(DATA TO EXAMINE):
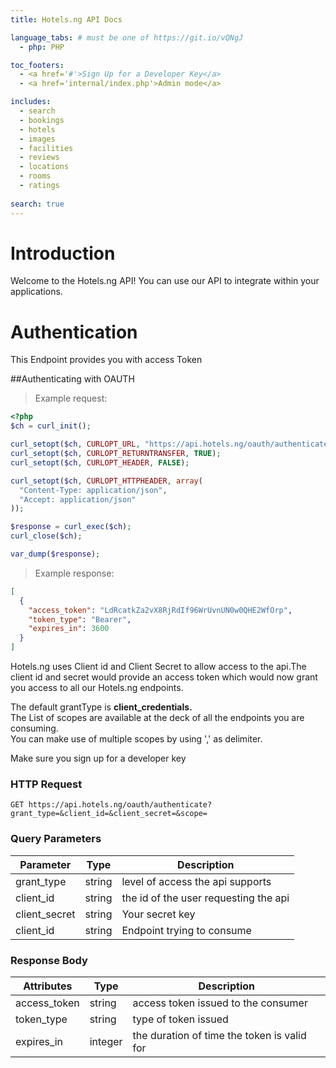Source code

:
 ```yaml
---
title: Hotels.ng API Docs

language_tabs: # must be one of https://git.io/vQNgJ
  - php: PHP

toc_footers:
  - <a href='#'>Sign Up for a Developer Key</a>
  - <a href='internal/index.php'>Admin mode</a>

includes:
  - search
  - bookings
  - hotels
  - images
  - facilities
  - reviews
  - locations
  - rooms
  - ratings
  
search: true
---
```


# Introduction

Welcome to the Hotels.ng API! You can use our API to integrate within your applications.

# Authentication

This Endpoint provides you with access Token

##Authenticating with OAUTH

> Example request:

```php
<?php
$ch = curl_init();

curl_setopt($ch, CURLOPT_URL, "https://api.hotels.ng/oauth/authenticate?grant_type=&client_id=&client_secret=&scope=");
curl_setopt($ch, CURLOPT_RETURNTRANSFER, TRUE);
curl_setopt($ch, CURLOPT_HEADER, FALSE);

curl_setopt($ch, CURLOPT_HTTPHEADER, array(
  "Content-Type: application/json",
  "Accept: application/json"
));

$response = curl_exec($ch);
curl_close($ch);

var_dump($response);
```

> Example response:

```json
[
  {
    "access_token": "LdRcatkZa2vX8RjRdIf96WrUvnUN0w0QHE2WfOrp",
    "token_type": "Bearer",
    "expires_in": 3600
  }
]
```


Hotels.ng uses Client id and Client Secret to allow access to the api.The client id and secret would provide an access token which would now grant you access to all our Hotels.ng endpoints. 

The default grantType is <strong>client_credentials.</strong><br>
The List of scopes are available at the deck of all the endpoints you are consuming. <br>
You can make use of multiple scopes by using ',' as delimiter.<br>

<aside class="notice">
Make sure you sign up for a developer key
</aside>

### HTTP Request

`GET https://api.hotels.ng/oauth/authenticate?grant_type=&client_id=&client_secret=&scope=`

### Query Parameters

Parameter | Type | Description
--------- | ------- | -----------
grant_type| string|level of access the api supports 
client_id | string |the id of the user requesting the api
client_secret | string |Your secret key
client_id | string |Endpoint trying to consume



### Response Body

Attributes | Type | Description
--------- | ------- | -----------
access_token| string|access token issued to the consumer
token_type | string |type of token issued
expires_in | integer |the duration of time the token is valid for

(EXERCISE): Every entry is to be reproduced word for word, and no image is carried over.

(RESPONSE TO THE TASK):
Source code

:
 ```yaml
---
title: Hotels.ng API Docs

language_tabs: # must be one of https://git.io/vQNgJ
  - php: PHP

toc_footers:
  - <a href='#'>Sign Up for a Developer Key</a>
  - <a href='internal/index.php'>Admin mode</a>

includes:
  - search
  - bookings
  - hotels
  - images
  - facilities
  - reviews
  - locations
  - rooms
  - ratings
  
search: true
---
```


# Introduction

Welcome to the Hotels.ng API! You can use our API to integrate within your applications.

# Authentication

This Endpoint provides you with access Token

##Authenticating with OAUTH

> Example request:

```php
<?php
$ch = curl_init();

curl_setopt($ch, CURLOPT_URL, "https://api.hotels.ng/oauth/authenticate?grant_type=&client_id=&client_secret=&scope=");
curl_setopt($ch, CURLOPT_RETURNTRANSFER, TRUE);
curl_setopt($ch, CURLOPT_HEADER, FALSE);

curl_setopt($ch, CURLOPT_HTTPHEADER, array(
  "Content-Type: application/json",
  "Accept: application/json"
));

$response = curl_exec($ch);
curl_close($ch);

var_dump($response);
```

> Example response:

```json
[
  {
    "access_token": "LdRcatkZa2vX8RjRdIf96WrUvnUN0w0QHE2WfOrp",
    "token_type": "Bearer",
    "expires_in": 3600
  }
]
```


Hotels.ng uses Client id and Client Secret to allow access to the api.The client id and secret would provide an access token which would now grant you access to all our Hotels.ng endpoints. 

The default grantType is <strong>client_credentials.</strong><br>
The List of scopes are available at the deck of all the endpoints you are consuming. <br>
You can make use of multiple scopes by using ',' as delimiter.<br>

<aside class="notice">
Make sure you sign up for a developer key
</aside>

### HTTP Request

`GET https://api.hotels.ng/oauth/authenticate?grant_type=&client_id=&client_secret=&scope=`

### Query Parameters

Parameter | Type | Description
--------- | ------- | -----------
grant_type| string|level of access the api supports 
client_id | string |the id of the user requesting the api
client_secret | string |Your secret key
client_id | string |Endpoint trying to consume



### Response Body

Attributes | Type | Description
--------- | ------- | -----------
access_token| string|access token issued to the consumer
token_type | string |type of token issued
expires_in | integer |the duration of time the token is valid for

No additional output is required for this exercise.